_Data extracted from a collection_
== == ==

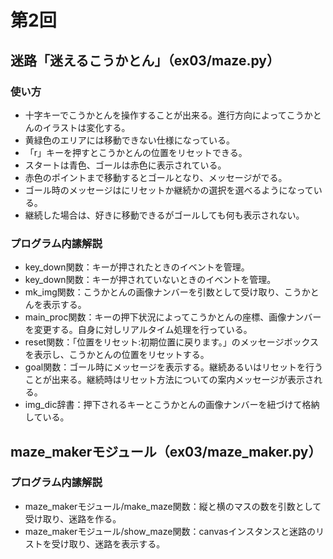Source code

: # 第2回
## 迷路「迷えるこうかとん」（ex03/maze.py）
### 使い方
* 十字キーでこうかとんを操作することが出来る。進行方向によってこうかとんのイラストは変化する。
* 黄緑色のエリアには移動できない仕様になっている。
* 「r」キーを押すとこうかとんの位置をリセットできる。
* スタートは青色、ゴールは赤色に表示されている。
* 赤色のポイントまで移動するとゴールとなり、メッセージがでる。
* ゴール時のメッセージはにリセットか継続かの選択を選べるようになっている。
* 継続した場合は、好きに移動できるがゴールしても何も表示されない。
### プログラム内䛾解説
* key_down関数：キーが押されたときのイベントを管理。
* key_down関数：キーが押されていないときのイベントを管理。
* mk_img関数：こうかとんの画像ナンバーを引数として受け取り、こうかとんを表示する。
* main_proc関数：キーの押下状況によってこうかとんの座標、画像ナンバーを変更する。自身に対しリアルタイム処理を行っている。
* reset関数：「位置をリセット:初期位置に戻ります。」のメッセージボックスを表示し、こうかとんの位置をリセットする。
* goal関数：ゴール時にメッセージを表示する。継続あるいはリセットを行うことが出来る。継続時はリセット方法についての案内メッセージが表示される。
* img_dic辞書：押下されるキーとこうかとんの画像ナンバーを紐づけて格納している。
## maze_makerモジュール（ex03/maze_maker.py）
### プログラム内䛾解説
* maze_makerモジュール/make_maze関数：縦と横のマスの数を引数として受け取り、迷路を作る。
* maze_makerモジュール/show_maze関数：canvasインスタンスと迷路のリストを受け取り、迷路を表示する。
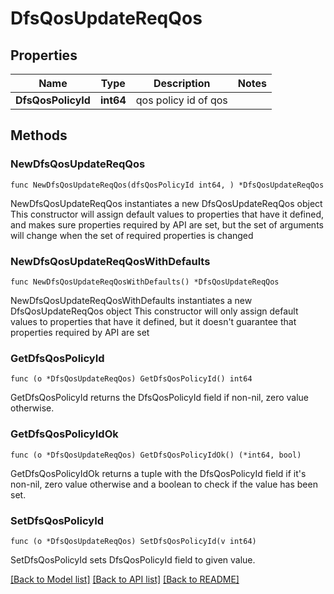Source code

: # DfsQosUpdateReqQos

## Properties

Name | Type | Description | Notes
------------ | ------------- | ------------- | -------------
**DfsQosPolicyId** | **int64** | qos policy id of qos | 

## Methods

### NewDfsQosUpdateReqQos

`func NewDfsQosUpdateReqQos(dfsQosPolicyId int64, ) *DfsQosUpdateReqQos`

NewDfsQosUpdateReqQos instantiates a new DfsQosUpdateReqQos object
This constructor will assign default values to properties that have it defined,
and makes sure properties required by API are set, but the set of arguments
will change when the set of required properties is changed

### NewDfsQosUpdateReqQosWithDefaults

`func NewDfsQosUpdateReqQosWithDefaults() *DfsQosUpdateReqQos`

NewDfsQosUpdateReqQosWithDefaults instantiates a new DfsQosUpdateReqQos object
This constructor will only assign default values to properties that have it defined,
but it doesn't guarantee that properties required by API are set

### GetDfsQosPolicyId

`func (o *DfsQosUpdateReqQos) GetDfsQosPolicyId() int64`

GetDfsQosPolicyId returns the DfsQosPolicyId field if non-nil, zero value otherwise.

### GetDfsQosPolicyIdOk

`func (o *DfsQosUpdateReqQos) GetDfsQosPolicyIdOk() (*int64, bool)`

GetDfsQosPolicyIdOk returns a tuple with the DfsQosPolicyId field if it's non-nil, zero value otherwise
and a boolean to check if the value has been set.

### SetDfsQosPolicyId

`func (o *DfsQosUpdateReqQos) SetDfsQosPolicyId(v int64)`

SetDfsQosPolicyId sets DfsQosPolicyId field to given value.



[[Back to Model list]](../README.md#documentation-for-models) [[Back to API list]](../README.md#documentation-for-api-endpoints) [[Back to README]](../README.md)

== == ==

_Goal of the exercise_
From the records above, pull out every line containing the word "zero".

_Answer area_
GetDfsQosPolicyId returns the DfsQosPolicyId field if non-nil, zero value otherwise.
GetDfsQosPolicyIdOk returns a tuple with the DfsQosPolicyId field if it's non-nil, zero value otherwise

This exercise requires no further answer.